Two homes near the edge of the hill have been severely undermined and have already been condemned by Hoquiam Building Official Lon Howell, who himself lives atop Beacon Hill and was still up there on Tuesday, according to Shay.


As the state geologist surveyed the top of the hill on Tuesday morning, ground cracks seen on Monday near an apartment complex on the hill appeared to have gotten bigger, Myers said, though Shay added that they did not appear to be significant enough to take any action on the property.


Residents did have power atop the hill, and emergency access existed via the logging roads, Myers said, so evacuating the hill was not mandatory, though, Eddy said some residents were advised to leave due to the conditions near their particular homes.


Eddy lives on the far eastern end of Beacon Hill Road, away from the slide area and at the opposite end of where the blocked road travels down the hill back into the city. He was safe in his home on Tuesday, though he drove around the hill to check on his neighbors on Monday as many were deciding what to do.


Eddy talked to one apartment resident who was in her car along the road and had been advised to evacuate. “She got in her car and drove out of the driveway of the apartments and stopped, and wondered, ‘What do I do now?’ “


Rognlin’s Inc. continues to work to repair the damage to Beacon Hill Drive, with the hope there are no more major slides.


“If it doesn’t rain, we should be OK,” Myers said. The Harbors are supposed to stay dry until about Friday, according to current forecasts.


In the meantime, the city is looking at fortifying the logging roads with the help of Quigg Bros. Inc. so they are a little more passable until Beacon Hill Drive is back open. Eddy said escorted trips along the backroads recommenced at about 7:30 a.m. after the city stopped escorting cars through the woods about 7 p.m. on Monday.


While they wait for answers, Eddy said the residents are taking care of each other. And, he said the city and crews from Rognlin’s and Quigg Bros. appear to be making good progress.


“I can’t reinforce enough how impressed I am with those two young men (who hiked up the hill) and the city crews in general,” Eddy said. “They’re not home with their families in these times, they’re taking care of us.”


What’s next?


It’s likely the city will need to do a complete geological and engineering analysis atop Beacon Hill and below it in the wake of Monday’s activity, Myers said.

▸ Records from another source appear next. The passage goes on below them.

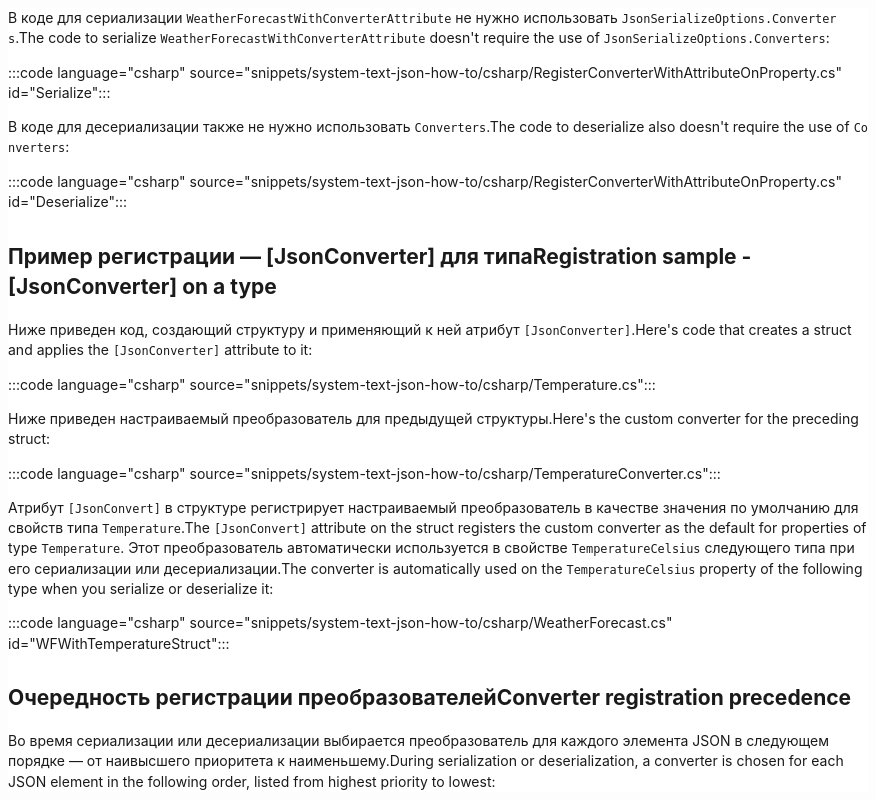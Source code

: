 <span data-ttu-id="b120c-195">В коде для сериализации `WeatherForecastWithConverterAttribute` не нужно использовать `JsonSerializeOptions.Converters`.</span><span class="sxs-lookup"><span data-stu-id="b120c-195">The code to serialize `WeatherForecastWithConverterAttribute` doesn't require the use of `JsonSerializeOptions.Converters`:</span></span>

:::code language="csharp" source="snippets/system-text-json-how-to/csharp/RegisterConverterWithAttributeOnProperty.cs" id="Serialize":::

<span data-ttu-id="b120c-196">В коде для десериализации также не нужно использовать `Converters`.</span><span class="sxs-lookup"><span data-stu-id="b120c-196">The code to deserialize also doesn't require the use of `Converters`:</span></span>

:::code language="csharp" source="snippets/system-text-json-how-to/csharp/RegisterConverterWithAttributeOnProperty.cs" id="Deserialize":::

## <a name="registration-sample---jsonconverter-on-a-type"></a><span data-ttu-id="b120c-197">Пример регистрации — [JsonConverter] для типа</span><span class="sxs-lookup"><span data-stu-id="b120c-197">Registration sample - [JsonConverter] on a type</span></span>

<span data-ttu-id="b120c-198">Ниже приведен код, создающий структуру и применяющий к ней атрибут `[JsonConverter]`.</span><span class="sxs-lookup"><span data-stu-id="b120c-198">Here's code that creates a struct and applies the `[JsonConverter]` attribute to it:</span></span>

:::code language="csharp" source="snippets/system-text-json-how-to/csharp/Temperature.cs":::

<span data-ttu-id="b120c-199">Ниже приведен настраиваемый преобразователь для предыдущей структуры.</span><span class="sxs-lookup"><span data-stu-id="b120c-199">Here's the custom converter for the preceding struct:</span></span>

:::code language="csharp" source="snippets/system-text-json-how-to/csharp/TemperatureConverter.cs":::

<span data-ttu-id="b120c-200">Атрибут `[JsonConvert]` в структуре регистрирует настраиваемый преобразователь в качестве значения по умолчанию для свойств типа `Temperature`.</span><span class="sxs-lookup"><span data-stu-id="b120c-200">The `[JsonConvert]` attribute on the struct registers the custom converter as the default for properties of type `Temperature`.</span></span> <span data-ttu-id="b120c-201">Этот преобразователь автоматически используется в свойстве `TemperatureCelsius` следующего типа при его сериализации или десериализации.</span><span class="sxs-lookup"><span data-stu-id="b120c-201">The converter is automatically used on the `TemperatureCelsius` property of the following type when you serialize or deserialize it:</span></span>

:::code language="csharp" source="snippets/system-text-json-how-to/csharp/WeatherForecast.cs" id="WFWithTemperatureStruct":::

## <a name="converter-registration-precedence"></a><span data-ttu-id="b120c-202">Очередность регистрации преобразователей</span><span class="sxs-lookup"><span data-stu-id="b120c-202">Converter registration precedence</span></span>

<span data-ttu-id="b120c-203">Во время сериализации или десериализации выбирается преобразователь для каждого элемента JSON в следующем порядке — от наивысшего приоритета к наименьшему.</span><span class="sxs-lookup"><span data-stu-id="b120c-203">During serialization or deserialization, a converter is chosen for each JSON element in the following order, listed from highest priority to lowest:</span></span>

The Grays Harbor County commissioners declared a state of emergency today for the entire county. Hoquiam Mayor Jack Durney is one of several local officials who have been in contact with the governor’s office and the governor himself, in addition to representatives from U.S. Sen. Maria Cantwell’s office and staff for Congressman Derek Kilmer, he said Tuesday.


The county’s declaration is the first step in opening the area up to federal and state emergency funds. The Hoquiam City Council will also declare a state of emergency in the city, likely at its next meeting on Monday, Jan. 12.

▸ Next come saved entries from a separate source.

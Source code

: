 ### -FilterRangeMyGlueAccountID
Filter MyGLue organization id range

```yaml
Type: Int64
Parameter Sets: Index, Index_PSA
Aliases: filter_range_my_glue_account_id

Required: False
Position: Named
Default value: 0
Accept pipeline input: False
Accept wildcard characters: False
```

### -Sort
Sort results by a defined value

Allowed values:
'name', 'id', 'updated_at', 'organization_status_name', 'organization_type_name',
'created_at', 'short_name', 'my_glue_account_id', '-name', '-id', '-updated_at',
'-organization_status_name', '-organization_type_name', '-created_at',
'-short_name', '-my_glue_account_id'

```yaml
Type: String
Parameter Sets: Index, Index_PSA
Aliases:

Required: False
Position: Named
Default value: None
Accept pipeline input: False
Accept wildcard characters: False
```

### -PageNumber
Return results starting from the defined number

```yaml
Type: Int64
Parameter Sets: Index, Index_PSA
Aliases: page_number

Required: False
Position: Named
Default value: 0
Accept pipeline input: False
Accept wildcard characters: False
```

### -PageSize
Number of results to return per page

“If I found out, however, that we needed to have a special meeting before then,” Durney said Tuesday, “we would.”


Shay said the city looked into purchasing property from the DNR about a year ago to create another access road onto Beacon Hill. At the time, buying the land alone would have cost the city millions. That plan never came to fruition, but, now, alternatives may need to be looked at, Shay said.

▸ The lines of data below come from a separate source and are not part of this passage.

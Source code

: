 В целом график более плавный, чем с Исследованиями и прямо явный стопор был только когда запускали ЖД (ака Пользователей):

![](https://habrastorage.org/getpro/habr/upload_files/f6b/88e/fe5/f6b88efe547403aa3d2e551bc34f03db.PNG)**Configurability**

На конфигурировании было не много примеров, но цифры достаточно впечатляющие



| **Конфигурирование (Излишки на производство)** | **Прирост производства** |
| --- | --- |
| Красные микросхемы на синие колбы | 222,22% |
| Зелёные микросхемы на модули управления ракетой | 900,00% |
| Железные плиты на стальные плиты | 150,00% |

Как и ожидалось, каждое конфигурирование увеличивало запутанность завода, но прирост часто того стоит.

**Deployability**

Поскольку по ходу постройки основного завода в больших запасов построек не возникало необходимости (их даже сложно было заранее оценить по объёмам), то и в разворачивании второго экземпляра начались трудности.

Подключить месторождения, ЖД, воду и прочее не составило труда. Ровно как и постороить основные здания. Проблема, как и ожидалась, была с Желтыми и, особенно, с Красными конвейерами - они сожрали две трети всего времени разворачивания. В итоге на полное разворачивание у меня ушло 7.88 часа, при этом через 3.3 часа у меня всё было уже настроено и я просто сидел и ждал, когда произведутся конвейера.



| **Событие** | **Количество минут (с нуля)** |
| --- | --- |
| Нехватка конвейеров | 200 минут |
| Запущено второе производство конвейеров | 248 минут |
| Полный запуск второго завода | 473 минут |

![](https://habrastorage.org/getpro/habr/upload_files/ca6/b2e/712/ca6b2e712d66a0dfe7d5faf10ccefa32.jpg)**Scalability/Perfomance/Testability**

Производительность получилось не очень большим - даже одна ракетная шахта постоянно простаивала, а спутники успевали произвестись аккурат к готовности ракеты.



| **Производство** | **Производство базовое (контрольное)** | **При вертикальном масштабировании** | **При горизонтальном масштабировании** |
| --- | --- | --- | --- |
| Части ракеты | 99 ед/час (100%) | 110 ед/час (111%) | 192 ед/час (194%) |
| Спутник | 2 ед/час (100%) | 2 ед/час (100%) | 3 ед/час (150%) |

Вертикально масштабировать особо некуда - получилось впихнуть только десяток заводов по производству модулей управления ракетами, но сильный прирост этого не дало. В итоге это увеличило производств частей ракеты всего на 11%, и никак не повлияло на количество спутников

“It was a sad thing to go through,” Durney said from his insurance office the day after the deluge, as he and the city look ahead to the aftermath and cleanup of the slides and flood waters. “With flooding you’re just so helpless. … But all those things can be replaced.”


As Myers drove through the city Tuesday morning, he was already seeing Harborites out on the roads with bags and gloves beginning to pick up trash.


“What a great place we live in,” he said.


Durney talked of chatter he saw on Facebook about Hoquiam High School kids being organized to help out around town and clean up.


“We all pull together,” the mayor said.